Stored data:
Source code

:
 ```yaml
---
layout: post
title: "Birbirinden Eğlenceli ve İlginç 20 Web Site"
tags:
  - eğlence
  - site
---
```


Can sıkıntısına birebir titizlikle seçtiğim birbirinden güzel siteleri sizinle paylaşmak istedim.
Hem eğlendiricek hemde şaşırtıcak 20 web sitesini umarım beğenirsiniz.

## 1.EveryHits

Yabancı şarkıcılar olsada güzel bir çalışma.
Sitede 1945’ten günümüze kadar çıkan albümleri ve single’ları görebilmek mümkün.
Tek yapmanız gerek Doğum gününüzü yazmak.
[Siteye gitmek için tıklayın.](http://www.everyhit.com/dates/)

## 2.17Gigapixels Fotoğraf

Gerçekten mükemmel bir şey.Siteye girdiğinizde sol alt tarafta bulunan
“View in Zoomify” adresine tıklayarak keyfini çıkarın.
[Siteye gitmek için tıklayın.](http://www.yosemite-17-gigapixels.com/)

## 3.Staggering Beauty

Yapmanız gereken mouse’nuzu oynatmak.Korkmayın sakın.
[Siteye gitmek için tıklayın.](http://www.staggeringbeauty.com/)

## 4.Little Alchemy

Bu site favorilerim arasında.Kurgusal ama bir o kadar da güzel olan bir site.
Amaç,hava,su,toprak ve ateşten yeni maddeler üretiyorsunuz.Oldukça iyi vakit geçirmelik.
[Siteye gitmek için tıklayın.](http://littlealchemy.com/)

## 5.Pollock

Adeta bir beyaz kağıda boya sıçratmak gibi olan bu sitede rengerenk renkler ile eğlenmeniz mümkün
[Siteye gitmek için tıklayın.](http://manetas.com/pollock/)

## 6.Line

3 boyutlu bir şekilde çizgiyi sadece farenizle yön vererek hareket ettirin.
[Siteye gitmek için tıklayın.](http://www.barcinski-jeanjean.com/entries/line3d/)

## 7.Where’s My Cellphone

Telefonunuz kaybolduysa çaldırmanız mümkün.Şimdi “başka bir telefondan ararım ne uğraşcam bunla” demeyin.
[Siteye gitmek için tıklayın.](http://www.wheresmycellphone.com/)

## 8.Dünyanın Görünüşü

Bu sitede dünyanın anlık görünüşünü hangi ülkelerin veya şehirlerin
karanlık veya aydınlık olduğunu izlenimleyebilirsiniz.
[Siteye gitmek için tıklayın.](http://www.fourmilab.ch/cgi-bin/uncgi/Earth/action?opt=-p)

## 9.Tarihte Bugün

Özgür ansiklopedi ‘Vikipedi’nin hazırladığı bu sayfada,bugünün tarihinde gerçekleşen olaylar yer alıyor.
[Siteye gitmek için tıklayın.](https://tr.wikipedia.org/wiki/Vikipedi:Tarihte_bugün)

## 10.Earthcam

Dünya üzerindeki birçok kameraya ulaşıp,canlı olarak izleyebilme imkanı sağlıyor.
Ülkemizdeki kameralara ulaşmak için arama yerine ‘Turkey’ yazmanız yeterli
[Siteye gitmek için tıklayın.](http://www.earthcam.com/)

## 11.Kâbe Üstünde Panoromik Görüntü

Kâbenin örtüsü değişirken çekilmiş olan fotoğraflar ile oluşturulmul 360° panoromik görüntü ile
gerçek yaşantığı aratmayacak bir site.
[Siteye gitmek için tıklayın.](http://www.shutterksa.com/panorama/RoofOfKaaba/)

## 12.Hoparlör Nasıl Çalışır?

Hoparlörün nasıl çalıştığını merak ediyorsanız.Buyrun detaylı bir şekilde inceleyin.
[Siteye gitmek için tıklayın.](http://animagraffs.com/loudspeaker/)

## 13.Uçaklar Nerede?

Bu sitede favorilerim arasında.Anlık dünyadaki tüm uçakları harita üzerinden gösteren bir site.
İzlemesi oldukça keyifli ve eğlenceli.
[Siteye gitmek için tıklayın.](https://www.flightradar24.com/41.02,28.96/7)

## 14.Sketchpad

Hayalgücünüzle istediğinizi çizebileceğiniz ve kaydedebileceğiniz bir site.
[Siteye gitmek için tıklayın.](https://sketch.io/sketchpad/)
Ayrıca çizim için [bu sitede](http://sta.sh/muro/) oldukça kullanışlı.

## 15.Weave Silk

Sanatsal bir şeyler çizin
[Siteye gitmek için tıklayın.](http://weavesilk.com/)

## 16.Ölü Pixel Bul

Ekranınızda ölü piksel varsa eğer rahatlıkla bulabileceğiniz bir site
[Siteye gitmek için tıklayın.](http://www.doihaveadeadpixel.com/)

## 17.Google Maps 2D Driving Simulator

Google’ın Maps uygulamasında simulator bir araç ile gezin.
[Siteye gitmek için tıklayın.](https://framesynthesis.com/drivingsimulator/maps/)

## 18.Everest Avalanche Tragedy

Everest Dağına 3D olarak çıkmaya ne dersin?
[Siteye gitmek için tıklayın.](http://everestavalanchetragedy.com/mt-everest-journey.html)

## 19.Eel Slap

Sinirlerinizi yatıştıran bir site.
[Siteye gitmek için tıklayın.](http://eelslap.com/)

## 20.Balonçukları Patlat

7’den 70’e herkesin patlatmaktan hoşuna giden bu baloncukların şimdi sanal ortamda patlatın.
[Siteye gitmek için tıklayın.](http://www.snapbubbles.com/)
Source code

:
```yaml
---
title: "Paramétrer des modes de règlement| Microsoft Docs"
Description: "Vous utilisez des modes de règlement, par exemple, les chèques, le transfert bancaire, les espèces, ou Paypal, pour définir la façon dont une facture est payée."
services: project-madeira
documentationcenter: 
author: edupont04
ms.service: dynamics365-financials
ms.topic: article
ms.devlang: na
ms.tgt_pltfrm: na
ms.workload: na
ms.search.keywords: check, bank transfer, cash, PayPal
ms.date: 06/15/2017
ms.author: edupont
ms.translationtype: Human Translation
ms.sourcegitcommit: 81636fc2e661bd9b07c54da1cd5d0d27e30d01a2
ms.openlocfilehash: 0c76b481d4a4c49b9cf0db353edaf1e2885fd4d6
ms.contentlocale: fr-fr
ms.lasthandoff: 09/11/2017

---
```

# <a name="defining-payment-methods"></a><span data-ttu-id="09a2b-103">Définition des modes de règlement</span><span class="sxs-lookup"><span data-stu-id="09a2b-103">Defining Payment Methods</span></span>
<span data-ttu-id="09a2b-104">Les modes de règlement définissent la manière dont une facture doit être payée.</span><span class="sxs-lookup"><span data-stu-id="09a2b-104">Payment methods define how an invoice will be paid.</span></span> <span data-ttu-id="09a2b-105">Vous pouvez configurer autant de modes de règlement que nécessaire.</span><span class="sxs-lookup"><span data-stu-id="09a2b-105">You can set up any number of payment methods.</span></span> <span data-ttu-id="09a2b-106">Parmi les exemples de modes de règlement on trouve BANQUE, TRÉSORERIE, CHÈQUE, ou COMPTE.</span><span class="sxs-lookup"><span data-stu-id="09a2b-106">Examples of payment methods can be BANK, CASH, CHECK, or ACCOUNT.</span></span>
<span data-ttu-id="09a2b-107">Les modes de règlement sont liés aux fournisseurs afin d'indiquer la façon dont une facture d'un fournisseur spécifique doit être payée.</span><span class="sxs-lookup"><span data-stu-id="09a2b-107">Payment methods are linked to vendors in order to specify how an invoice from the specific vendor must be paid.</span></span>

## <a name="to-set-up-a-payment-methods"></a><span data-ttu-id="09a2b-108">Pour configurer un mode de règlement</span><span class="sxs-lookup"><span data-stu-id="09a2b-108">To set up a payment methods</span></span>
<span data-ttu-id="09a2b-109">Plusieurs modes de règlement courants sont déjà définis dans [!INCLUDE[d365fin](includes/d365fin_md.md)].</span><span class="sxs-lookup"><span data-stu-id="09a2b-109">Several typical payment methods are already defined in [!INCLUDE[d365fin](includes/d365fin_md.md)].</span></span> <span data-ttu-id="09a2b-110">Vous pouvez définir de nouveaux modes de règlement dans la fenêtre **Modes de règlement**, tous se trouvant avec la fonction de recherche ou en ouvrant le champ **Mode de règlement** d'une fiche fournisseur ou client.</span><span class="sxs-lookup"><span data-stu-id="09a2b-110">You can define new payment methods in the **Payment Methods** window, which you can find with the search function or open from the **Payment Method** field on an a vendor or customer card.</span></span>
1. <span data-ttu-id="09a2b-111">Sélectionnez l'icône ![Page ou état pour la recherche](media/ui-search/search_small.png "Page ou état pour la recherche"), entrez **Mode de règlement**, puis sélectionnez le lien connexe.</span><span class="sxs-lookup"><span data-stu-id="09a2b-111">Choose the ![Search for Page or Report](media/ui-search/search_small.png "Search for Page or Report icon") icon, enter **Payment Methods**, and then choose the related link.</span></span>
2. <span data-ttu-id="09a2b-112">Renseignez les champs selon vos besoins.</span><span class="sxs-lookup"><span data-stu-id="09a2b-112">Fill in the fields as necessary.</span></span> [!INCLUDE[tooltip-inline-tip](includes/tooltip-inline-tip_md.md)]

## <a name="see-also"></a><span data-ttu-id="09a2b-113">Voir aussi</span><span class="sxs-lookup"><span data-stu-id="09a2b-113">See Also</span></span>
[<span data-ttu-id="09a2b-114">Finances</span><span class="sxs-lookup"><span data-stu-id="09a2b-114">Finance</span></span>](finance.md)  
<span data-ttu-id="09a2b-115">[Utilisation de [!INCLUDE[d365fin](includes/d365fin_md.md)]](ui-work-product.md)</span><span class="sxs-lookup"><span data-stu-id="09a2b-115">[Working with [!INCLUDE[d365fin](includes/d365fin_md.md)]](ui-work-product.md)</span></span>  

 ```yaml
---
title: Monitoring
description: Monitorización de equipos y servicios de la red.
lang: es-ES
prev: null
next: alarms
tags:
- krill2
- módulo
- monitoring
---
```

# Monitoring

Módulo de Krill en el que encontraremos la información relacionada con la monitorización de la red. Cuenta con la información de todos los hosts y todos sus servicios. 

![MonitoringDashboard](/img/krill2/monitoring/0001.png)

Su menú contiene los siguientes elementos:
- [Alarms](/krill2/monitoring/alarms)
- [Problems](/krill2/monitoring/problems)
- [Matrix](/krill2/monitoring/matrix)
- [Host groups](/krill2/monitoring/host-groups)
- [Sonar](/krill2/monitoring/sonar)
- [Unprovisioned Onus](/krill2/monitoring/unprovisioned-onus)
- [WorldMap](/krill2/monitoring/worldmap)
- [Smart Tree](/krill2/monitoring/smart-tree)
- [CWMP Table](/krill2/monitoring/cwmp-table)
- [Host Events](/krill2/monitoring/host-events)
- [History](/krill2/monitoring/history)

◆ Assignment ◆
Scan the entries above. Copy each line that has the string "Vikipedi".

◆ Completed task ◆
Özgür ansiklopedi ‘Vikipedi’nin hazırladığı bu sayfada,bugünün tarihinde gerçekleşen olaylar yer alıyor.
[Siteye gitmek için tıklayın.](https://tr.wikipedia.org/wiki/Vikipedi:Tarihte_bugün)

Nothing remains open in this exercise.